I caught up with Jake Mallinder, a music producer in Grade 12 who’s chill sound and addictive beats have made him a staple in my playlist. “Jake, how long have you been making music?” “I just started actually, I’m pretty new” he said. I asked Jake about his music and the inspirations in his creative life. When asked what makes him make music, he had this to say: “I don’t know… I don’t watch TV, I don’t play video games, I guess it’s my thing. Listing to music is the most fun thing for me, it’s sick to make music.”
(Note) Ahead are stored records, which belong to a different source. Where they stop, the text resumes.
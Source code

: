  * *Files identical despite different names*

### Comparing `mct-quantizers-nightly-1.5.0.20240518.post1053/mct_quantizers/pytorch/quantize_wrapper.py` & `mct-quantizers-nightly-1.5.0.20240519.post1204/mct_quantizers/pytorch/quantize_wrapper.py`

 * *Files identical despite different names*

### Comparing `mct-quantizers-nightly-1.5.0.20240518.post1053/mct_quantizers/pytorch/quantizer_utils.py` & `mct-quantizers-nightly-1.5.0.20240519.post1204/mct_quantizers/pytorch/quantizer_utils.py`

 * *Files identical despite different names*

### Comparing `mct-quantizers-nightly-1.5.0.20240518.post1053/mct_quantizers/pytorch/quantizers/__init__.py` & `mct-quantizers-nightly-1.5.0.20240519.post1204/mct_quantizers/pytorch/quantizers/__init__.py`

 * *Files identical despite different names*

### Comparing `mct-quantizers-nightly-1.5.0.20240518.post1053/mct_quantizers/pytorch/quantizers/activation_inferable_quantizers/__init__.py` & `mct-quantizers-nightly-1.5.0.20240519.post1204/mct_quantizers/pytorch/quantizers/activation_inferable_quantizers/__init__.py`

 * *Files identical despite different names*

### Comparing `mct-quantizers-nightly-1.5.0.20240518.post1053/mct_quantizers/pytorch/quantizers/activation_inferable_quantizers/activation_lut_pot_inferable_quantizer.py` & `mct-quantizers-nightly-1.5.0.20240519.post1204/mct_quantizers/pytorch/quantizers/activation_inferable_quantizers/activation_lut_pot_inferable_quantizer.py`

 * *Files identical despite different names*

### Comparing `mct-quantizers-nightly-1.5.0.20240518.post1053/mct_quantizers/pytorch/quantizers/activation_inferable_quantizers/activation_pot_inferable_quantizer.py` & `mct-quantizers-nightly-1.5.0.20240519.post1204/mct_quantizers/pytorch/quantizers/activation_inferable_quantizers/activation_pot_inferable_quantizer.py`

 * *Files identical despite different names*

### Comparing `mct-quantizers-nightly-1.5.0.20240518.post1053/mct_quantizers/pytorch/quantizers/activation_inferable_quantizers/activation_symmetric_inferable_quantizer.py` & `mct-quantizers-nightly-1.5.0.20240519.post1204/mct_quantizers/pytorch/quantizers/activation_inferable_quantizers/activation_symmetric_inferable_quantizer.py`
One unique aspect of our school is that it seems to be intertwined to every part of a student’s life, in some ways St. George’s has its very own lifestyle. I always wondered, how going to Saints affects independent projects, how it affects Jake’s music? He told me, “I got a lot of support from the people at Saints. This school gave me confidence, Saints is open, accepting, so I wasn’t afraid. It’s kinda intimidating to put yourself out there, you know how it is. But it was actually a really good response from our school.”
This was uplifting, but it’s only one half of the story, there was still an elephant in the room. There is sometimes a stigma around unconventional interests like music production. In some people’s perspectives, independent projects are distractions from studying and the more established interests like sports and Model United Nations. So I asked Jake a tough question, “there are people who will say that this is a waste of time. It’s not athletic, it’s not academic, and this is not traditionally seen as productive. What’s your response to this kind of thinking? Jake said, “It’s the people who do what they want who are changing the world. Academics follow creative people. A lot of scientists who were called crazy are the ones studied today… we’re the new generation. If you enjoy something, do it.”
In his punch-packing, ahead-of-his-time perspective, there is an underlying maturity. That high level outlook on life may be the key to understanding the independent creative. Completely self-motivated and revolutionary, Jake stands up for what he thinks regardless of what anyone says. It’s the unapologetic side to his chill but tough personality that makes what he does so independent, yet in an odd way, perfectly St. George’s. “Will there be more music to come?” I asked. “Absolutely” he said.